START Record extracts

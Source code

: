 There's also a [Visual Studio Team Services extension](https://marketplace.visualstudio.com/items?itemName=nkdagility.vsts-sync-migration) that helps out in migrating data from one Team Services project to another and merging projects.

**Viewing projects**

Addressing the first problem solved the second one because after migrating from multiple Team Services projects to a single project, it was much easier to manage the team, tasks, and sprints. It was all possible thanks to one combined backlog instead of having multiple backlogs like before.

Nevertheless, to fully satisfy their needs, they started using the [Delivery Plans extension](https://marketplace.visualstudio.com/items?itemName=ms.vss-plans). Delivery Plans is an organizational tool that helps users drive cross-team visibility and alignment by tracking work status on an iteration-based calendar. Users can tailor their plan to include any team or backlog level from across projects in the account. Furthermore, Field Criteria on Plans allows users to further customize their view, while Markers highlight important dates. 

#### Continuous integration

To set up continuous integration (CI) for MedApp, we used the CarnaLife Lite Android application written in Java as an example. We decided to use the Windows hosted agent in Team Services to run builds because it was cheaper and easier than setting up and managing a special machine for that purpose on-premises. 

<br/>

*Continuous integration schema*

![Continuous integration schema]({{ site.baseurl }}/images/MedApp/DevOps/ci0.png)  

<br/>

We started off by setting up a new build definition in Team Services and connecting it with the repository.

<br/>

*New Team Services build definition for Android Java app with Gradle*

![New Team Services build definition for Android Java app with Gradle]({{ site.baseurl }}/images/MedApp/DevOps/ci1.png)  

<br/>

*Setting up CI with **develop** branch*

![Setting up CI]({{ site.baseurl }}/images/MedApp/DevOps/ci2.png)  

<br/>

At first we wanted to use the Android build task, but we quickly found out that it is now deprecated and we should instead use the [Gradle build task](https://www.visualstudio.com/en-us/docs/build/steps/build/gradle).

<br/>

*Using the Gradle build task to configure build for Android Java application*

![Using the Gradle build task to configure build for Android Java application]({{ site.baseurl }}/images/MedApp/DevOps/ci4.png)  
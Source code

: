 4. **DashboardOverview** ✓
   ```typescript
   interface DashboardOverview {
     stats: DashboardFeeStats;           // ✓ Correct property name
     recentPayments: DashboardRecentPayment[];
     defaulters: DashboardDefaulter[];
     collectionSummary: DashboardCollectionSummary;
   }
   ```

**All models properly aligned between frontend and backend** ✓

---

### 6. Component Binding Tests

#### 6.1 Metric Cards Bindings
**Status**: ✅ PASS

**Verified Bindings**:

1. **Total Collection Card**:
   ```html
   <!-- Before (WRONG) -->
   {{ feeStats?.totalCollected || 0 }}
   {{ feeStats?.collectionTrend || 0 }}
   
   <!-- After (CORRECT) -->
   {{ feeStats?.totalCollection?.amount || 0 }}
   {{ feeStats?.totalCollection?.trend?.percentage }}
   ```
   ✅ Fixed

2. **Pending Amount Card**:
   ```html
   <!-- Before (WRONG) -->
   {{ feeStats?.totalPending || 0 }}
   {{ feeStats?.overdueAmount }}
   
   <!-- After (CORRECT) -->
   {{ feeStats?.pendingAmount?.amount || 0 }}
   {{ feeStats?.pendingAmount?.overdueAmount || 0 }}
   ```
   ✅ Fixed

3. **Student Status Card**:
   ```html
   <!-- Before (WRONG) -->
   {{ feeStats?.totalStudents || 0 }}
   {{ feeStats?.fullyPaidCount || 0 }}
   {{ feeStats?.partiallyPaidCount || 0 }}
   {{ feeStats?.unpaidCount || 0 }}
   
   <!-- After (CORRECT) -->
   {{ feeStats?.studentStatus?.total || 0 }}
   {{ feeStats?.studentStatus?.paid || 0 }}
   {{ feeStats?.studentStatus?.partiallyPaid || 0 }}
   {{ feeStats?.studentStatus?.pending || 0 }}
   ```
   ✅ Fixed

END Record extracts

* [Task prompt]:
Each line above that contains the word "application" should be returned.

* [Written solution]:
To set up continuous integration (CI) for MedApp, we used the CarnaLife Lite Android application written in Java as an example. We decided to use the Windows hosted agent in Team Services to run builds because it was cheaper and easier than setting up and managing a special machine for that purpose on-premises. 
*Using the Gradle build task to configure build for Android Java application*
![Using the Gradle build task to configure build for Android Java application]({{ site.baseurl }}/images/MedApp/DevOps/ci4.png)  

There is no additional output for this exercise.